Out of many IT dedicated functions, I consider two of them to be the foundation for any effective management and security. These are IT Asset Management and Accounts and Privilege Management. Neither IT management nor cybersecurity cannot be effective without accuracy in these areas. These areas are also strongly linked to core business processes from HR and Finance.
These areas, more than many others from IT could benefit a lot from data governance and data quality… but usually don’t get to. To my experience, most of the basic principles of data governance are absent or partially implemented in most organizations. At this point 90% of those responsible would tend to strongly disagree. I’m curious to see how many would maintain their opinion at the end. Based on my last 20 years, working within, with or close to these areas I can definitely affirm that I can demonstrate this in almost any organization, small or large (including or especially in corporations).
Back to the point, I’ll start to highlight some areas which are overlooked on these domains and types of problems I noticed. Since the solutions to fixing these problems can be unique to your own environment, I’ll tell you where you can look to find these problems instead.
Determining your IT Asset Management status
The lists of assets are reference data used by many other processes of IT and not only, so any inaccuracy would impact many other activities. Now some questions to ask yourself, or your IT department:
- The easiest one: Do you have a list with all your hardware equipment, containing all the information to properly identify them physically (for the inventory), and operationally (status, location, allocation and role), in on the networks ?
2. Referring to question 1, does this list contain (being identifiable):
- The spare, the broken, and the discarded equipment?
- The personal equipment allowed to be used for business purposes?
- The mobile equipment, including the personal ones?
- The test equipment or those used for non-operational purposes, including the development, test, or IT administration purposes?
- The equipment owned by other parties, which are part of your systems or have access to your systems?

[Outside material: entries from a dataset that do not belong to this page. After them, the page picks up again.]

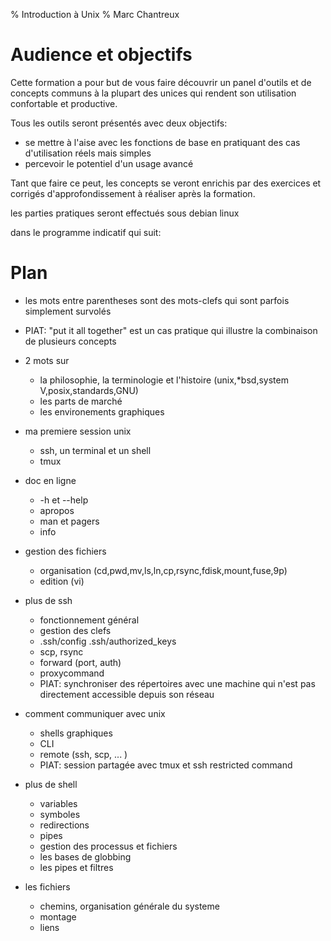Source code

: % Introduction à Unix
% Marc Chantreux

# Audience et objectifs

Cette formation a pour but de vous faire découvrir un panel d'outils et de
concepts communs à la plupart des unices qui rendent son utilisation
confortable et productive.

Tous les outils seront présentés avec deux objectifs:

* se mettre à l'aise avec les fonctions de base en pratiquant des cas d'utilisation réels mais simples
* percevoir le potentiel d'un usage avancé

Tant que faire ce peut, les concepts se veront enrichis par des exercices et
corrigés d'approfondissement à réaliser après la formation.

les parties pratiques seront effectués sous debian linux  

dans le programme indicatif qui suit:

# Plan

* les mots entre parentheses sont des mots-clefs qui sont parfois simplement survolés
* PIAT: "put it all together" est un cas pratique qui illustre la combinaison de plusieurs concepts

* 2 mots sur
    * la philosophie, la terminologie et l'histoire
        (unix,*bsd,system V,posix,standards,GNU)
    * les parts de marché
    * les environements graphiques
* ma premiere session unix
    * ssh, un terminal et un shell 
    * tmux
* doc en ligne
    * -h et --help 
    * apropos
    * man et pagers
    * info
* gestion des fichiers
    * organisation (cd,pwd,mv,ls,ln,cp,rsync,fdisk,mount,fuse,9p)
    * edition (vi)
* plus de ssh
    * fonctionnement général
    * gestion des clefs
    * .ssh/config .ssh/authorized_keys
    * scp, rsync
    * forward (port, auth)
    * proxycommand
    * PIAT: synchroniser des répertoires avec une machine qui n'est pas directement accessible depuis son réseau 
* comment communiquer avec unix
    * shells graphiques
    * CLI
    * remote (ssh, scp, ... )
    * PIAT: session partagée avec tmux et ssh restricted command 
* plus de shell 
    * variables
    * symboles 
    * redirections
    * pipes
    * gestion des processus et fichiers
    * les bases de globbing
    * les pipes et filtres
* les fichiers
     * chemins, organisation générale du systeme
     * montage
     * liens 


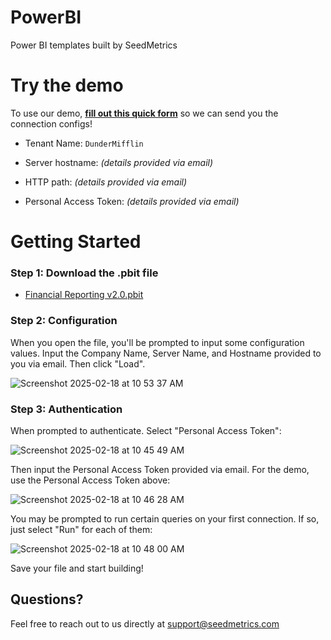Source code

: # PowerBI
Power BI templates built by SeedMetrics

# Try the demo

To use our demo, **[fill out this quick form](https://form.jotform.com/250335044965154)** so we can send you the connection configs!
- Tenant Name: `DunderMifflin`
- Server hostname:  _(details provided via email)_
- HTTP path: _(details provided via email)_

- Personal Access Token: _(details provided via email)_

# Getting Started

### Step 1: Download the .pbit file
- [Financial Reporting v2.0.pbit](https://github.com/seedmetrics/PowerBI/raw/refs/heads/main/Financial%20Reporting%20v2.0.pbit)

### Step 2: Configuration
When you open the file, you'll be prompted to input some configuration values. Input the Company Name, Server Name, and Hostname provided to you via email. Then click "Load".

![Screenshot 2025-02-18 at 10 53 37 AM](https://github.com/user-attachments/assets/bb90eaf2-2f7d-4262-a153-8235e990bb4c)


### Step 3: Authentication
When prompted to authenticate. Select "Personal Access Token":

![Screenshot 2025-02-18 at 10 45 49 AM](https://github.com/user-attachments/assets/03673d2d-daf4-4408-8569-e4d1820e54b0)


Then input the Personal Access Token provided via email. For the demo, use the Personal Access Token above:

![Screenshot 2025-02-18 at 10 46 28 AM](https://github.com/user-attachments/assets/e676e427-8c15-472a-ae6b-33d4fbfd5669)

You may be prompted to run certain queries on your first connection. If so, just select "Run" for each of them:

![Screenshot 2025-02-18 at 10 48 00 AM](https://github.com/user-attachments/assets/1e49d3b8-5019-4c74-9c0b-5c23ef839f2f)

Save your file and start building!

## Questions?
Feel free to reach out to us directly at support@seedmetrics.com
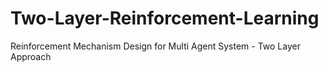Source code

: # Two-Layer-Reinforcement-Learning
Reinforcement Mechanism Design for Multi Agent System - Two Layer Approach
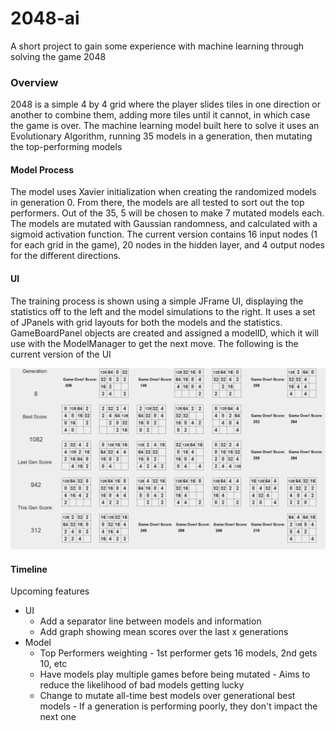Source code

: # 2048-ai
A short project to gain some experience with machine learning through solving the game 2048

### Overview
2048 is a simple 4 by 4 grid where the player slides tiles in one direction or another to combine them, adding more tiles until it cannot, in which case the game is over. The machine learning model built here to solve
it uses an Evolutionary Algorithm, running 35 models in a generation, then mutating the top-performing models

#### Model Process
The model uses Xavier initialization when creating the randomized models in generation 0. From there, the models are all tested to sort out the top performers. Out of the 35, 5 will be chosen to make 7 mutated models 
each. The models are mutated with Gaussian randomness, and calculated with a sigmoid activation function. The current version contains 16 input nodes (1 for each grid in the game), 20 nodes in the hidden layer, and 4
output nodes for the different directions.

#### UI
The training process is shown using a simple JFrame UI, displaying the statistics off to the left and the model simulations to the right. It uses a set of JPanels with grid layouts for both the models and the 
statistics. GameBoardPanel objects are created and assigned a modelID, which it will use with the ModelManager to get the next move.
The following is the current version of the UI

![alt text](https://github.com/Bozrem/2048-ai/blob/master/2048UIExample.png)

#### Timeline
Upcoming features
* UI
  * Add a separator line between models and information
  * Add graph showing mean scores over the last x generations
* Model
  * Top Performers weighting - 1st performer gets 16 models, 2nd gets 10, etc
  * Have models play multiple games before being mutated - Aims to reduce the likelihood of bad models getting lucky
  * Change to mutate all-time best models over generational best models - If a generation is performing poorly, they don't impact the next one
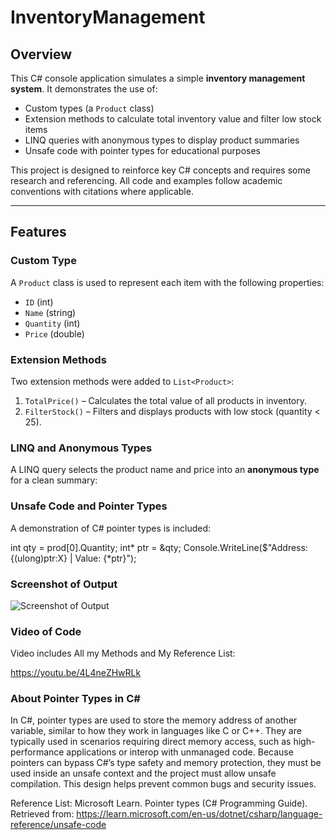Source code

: # InventoryManagement

## Overview

This C# console application simulates a simple **inventory management system**. It demonstrates the use of:

- Custom types (a `Product` class)
- Extension methods to calculate total inventory value and filter low stock items
- LINQ queries with anonymous types to display product summaries
- Unsafe code with pointer types for educational purposes

This project is designed to reinforce key C# concepts and requires some research and referencing. All code and examples follow academic conventions with citations where applicable.

---

## Features

### Custom Type

A `Product` class is used to represent each item with the following properties:

- `ID` (int)
- `Name` (string)
- `Quantity` (int)
- `Price` (double)

### Extension Methods

Two extension methods were added to `List<Product>`:

1. `TotalPrice()` – Calculates the total value of all products in inventory.  
2. `FilterStock()` – Filters and displays products with low stock (quantity < 25).

### LINQ and Anonymous Types

A LINQ query selects the product name and price into an **anonymous type** for a clean summary:

### Unsafe Code and Pointer Types

A demonstration of C# pointer types is included:

int qty = prod[0].Quantity;
int* ptr = &qty;
Console.WriteLine($"Address: {(ulong)ptr:X} | Value: {*ptr}");

### Screenshot of Output 

![Screenshot of Output](https://github.com/user-attachments/assets/57713de3-3d5e-426d-8ba2-47f47e06d3de)


### Video of Code 
Video includes All my Methods and My Reference List:

https://youtu.be/4L4neZHwRLk

### About Pointer Types in C#

In C#, pointer types are used to store the memory address of another variable, similar to how they work in languages like C or C++. They are typically used in scenarios requiring direct memory access, such as high-performance applications or interop with unmanaged code. Because pointers can bypass C#’s type safety and memory protection, they must be used inside an unsafe context and the project must allow unsafe compilation. This design helps prevent common bugs and security issues.

Reference List:
Microsoft Learn. Pointer types (C# Programming Guide). Retrieved from: https://learn.microsoft.com/en-us/dotnet/csharp/language-reference/unsafe-code
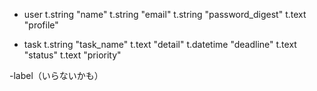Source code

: - user
t.string "name"
t.string "email"
t.string "password_digest"
t.text "profile"

- task
t.string "task_name"
t.text "detail"
t.datetime "deadline"
t.text "status"
t.text "priority"

-label（いらないかも）
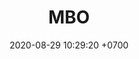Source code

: ---
layout: teamCard
permalink: /team/:title.html
categories: surjohto042024 norteMayo partido3 partido4 partido9
maincover: /assets/logos/BDLF.png
puntosLJMAYO24: 1
date: 2020-08-29 10:29:20 +0700
title: MBO
team: MEXICAN BROKEN OLYMPIANS
tag: johto042024
color: black
puntosLJ202404: 12
grupo: sur
background: '#F16C38'
cover: /assets/backCard.png
ID: MBO
pj: 3
p2: DFS DMD
r2: 3
rr2: 0
bg2: bg-danger
pp2: MBO
p3: MBO
pp3: T. SATISFACTION
p4:  MBO
pp4: S. vanguard
p5:  HGO
r5: 3
rr5: 0
bg5: bg-success
pp5: MBO
p9:  MBO
r9: 1
rr9: 2
bg9: bg-warning
pp9: LAST BREATH
---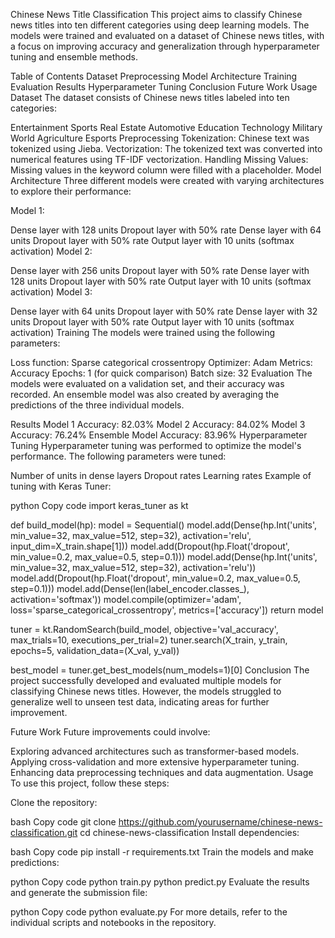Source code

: Chinese News Title Classification
This project aims to classify Chinese news titles into ten different categories using deep learning models. The models were trained and evaluated on a dataset of Chinese news titles, with a focus on improving accuracy and generalization through hyperparameter tuning and ensemble methods.

Table of Contents
Dataset
Preprocessing
Model Architecture
Training
Evaluation
Results
Hyperparameter Tuning
Conclusion
Future Work
Usage
Dataset
The dataset consists of Chinese news titles labeled into ten categories:

Entertainment
Sports
Real Estate
Automotive
Education
Technology
Military
World
Agriculture
Esports
Preprocessing
Tokenization: Chinese text was tokenized using Jieba.
Vectorization: The tokenized text was converted into numerical features using TF-IDF vectorization.
Handling Missing Values: Missing values in the keyword column were filled with a placeholder.
Model Architecture
Three different models were created with varying architectures to explore their performance:

Model 1:

Dense layer with 128 units
Dropout layer with 50% rate
Dense layer with 64 units
Dropout layer with 50% rate
Output layer with 10 units (softmax activation)
Model 2:

Dense layer with 256 units
Dropout layer with 50% rate
Dense layer with 128 units
Dropout layer with 50% rate
Output layer with 10 units (softmax activation)
Model 3:

Dense layer with 64 units
Dropout layer with 50% rate
Dense layer with 32 units
Dropout layer with 50% rate
Output layer with 10 units (softmax activation)
Training
The models were trained using the following parameters:

Loss function: Sparse categorical crossentropy
Optimizer: Adam
Metrics: Accuracy
Epochs: 1 (for quick comparison)
Batch size: 32
Evaluation
The models were evaluated on a validation set, and their accuracy was recorded. An ensemble model was also created by averaging the predictions of the three individual models.

Results
Model 1 Accuracy: 82.03%
Model 2 Accuracy: 84.02%
Model 3 Accuracy: 76.24%
Ensemble Model Accuracy: 83.96%
Hyperparameter Tuning
Hyperparameter tuning was performed to optimize the model's performance. The following parameters were tuned:

Number of units in dense layers
Dropout rates
Learning rates
Example of tuning with Keras Tuner:

python
Copy code
import keras_tuner as kt

def build_model(hp):
    model = Sequential()
    model.add(Dense(hp.Int('units', min_value=32, max_value=512, step=32), activation='relu', input_dim=X_train.shape[1]))
    model.add(Dropout(hp.Float('dropout', min_value=0.2, max_value=0.5, step=0.1)))
    model.add(Dense(hp.Int('units', min_value=32, max_value=512, step=32), activation='relu'))
    model.add(Dropout(hp.Float('dropout', min_value=0.2, max_value=0.5, step=0.1)))
    model.add(Dense(len(label_encoder.classes_), activation='softmax'))
    model.compile(optimizer='adam', loss='sparse_categorical_crossentropy', metrics=['accuracy'])
    return model

tuner = kt.RandomSearch(build_model, objective='val_accuracy', max_trials=10, executions_per_trial=2)
tuner.search(X_train, y_train, epochs=5, validation_data=(X_val, y_val))

best_model = tuner.get_best_models(num_models=1)[0]
Conclusion
The project successfully developed and evaluated multiple models for classifying Chinese news titles. However, the models struggled to generalize well to unseen test data, indicating areas for further improvement.

Future Work
Future improvements could involve:

Exploring advanced architectures such as transformer-based models.
Applying cross-validation and more extensive hyperparameter tuning.
Enhancing data preprocessing techniques and data augmentation.
Usage
To use this project, follow these steps:

Clone the repository:

bash
Copy code
git clone https://github.com/yourusername/chinese-news-classification.git
cd chinese-news-classification
Install dependencies:

bash
Copy code
pip install -r requirements.txt
Train the models and make predictions:

python
Copy code
python train.py
python predict.py
Evaluate the results and generate the submission file:

python
Copy code
python evaluate.py
For more details, refer to the individual scripts and notebooks in the repository.
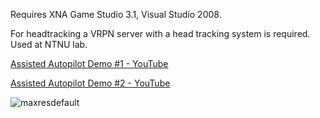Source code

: Requires XNA Game Studio 3.1, Visual Studio 2008.

For headtracking a VRPN server with a head tracking system is required. Used at NTNU lab.

[Assisted Autopilot Demo #1 - YouTube](https://www.youtube.com/watch?v=gOT0xJfp7kE)

[Assisted Autopilot Demo #2 - YouTube](https://www.youtube.com/watch?v=gOT0xJfp7kE)


![maxresdefault](https://user-images.githubusercontent.com/787816/153290435-f3cf2b69-651a-4b43-ae4d-713abe70ac42.jpg)
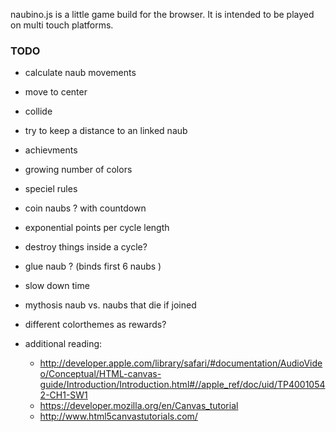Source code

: naubino.js is a little game build for the browser. It is intended to be played on multi touch platforms.


### TODO

* calculate naub movements
 * move to center
 * collide
 * try to keep a distance to an linked naub
 * achievments
 * growing number of colors
 * speciel rules
  * coin naubs ? with countdown
  * exponential points per cycle length
  * destroy things inside a cycle?
  * glue naub ? (binds first 6 naubs )
  * slow down time
  * mythosis naub vs. naubs that die if joined
  * different colorthemes as rewards?

* additional reading:
  * http://developer.apple.com/library/safari/#documentation/AudioVideo/Conceptual/HTML-canvas-guide/Introduction/Introduction.html#//apple_ref/doc/uid/TP40010542-CH1-SW1
  * https://developer.mozilla.org/en/Canvas_tutorial
  * http://www.html5canvastutorials.com/
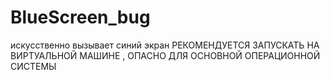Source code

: # BlueScreen_bug
искусственно вызывает синий экран
РЕКОМЕНДУЕТСЯ ЗАПУСКАТЬ НА ВИРТУАЛЬНОЙ МАШИНЕ , ОПАСНО ДЛЯ ОСНОВНОЙ ОПЕРАЦИОННОЙ СИСТЕМЫ
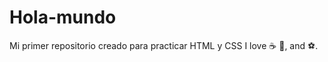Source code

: # Hola-mundo
Mi primer repositorio creado para practicar HTML y CSS
I love :coffee: :pizza:, and :soccer:.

3. Do you have a list of the software used in your organization and this list has all the relevant information about their roles, purpose, versions, producers, licenses, etc….?
4. Does this list include the external and online IT services used by your company’s employees or systems or interfaces to them?
5. Do you know the support and maintenance status and details of your systems, equipment and software?
6. Do you know each software installed on each equipment, at least for your IT infrastructure, or at least the critical ones?
7. Do you have a “criticality” defined for your systems, equipment, and software?
Here’s how you can create an inventory of your data sources
Having all these recorded is good, but not enough, especially (but not only) for larger organizations where there are different roles for different tasks. Usually there are several different lists (or records in a system) which relevant information for a certain role, but can all these lists be linked together?
Another critical question (bonus): “Is each relevant information easily understood by all the parties involved?”. Are you sure that even the names used for critical systems have the same meaning for IT as they do for relevant business people (management, departments or process owners…)?
Now, assuming you have all these recorded, in a way or another, at an acceptable level, are these updated properly? If you would compare with information from HR on new hires, leaving employees or changes of roles/departments would you find a correlation?
So, where is Data governance and/or data quality in all these? Shortly, everywhere. If you would start building these information considering data governance principles, most of these questions would have easy responses. A business glossary, an involvement of all relevant stakeholders, a data dictionary and proper master data management, plus some data quality processes around would be the response to all these and many others.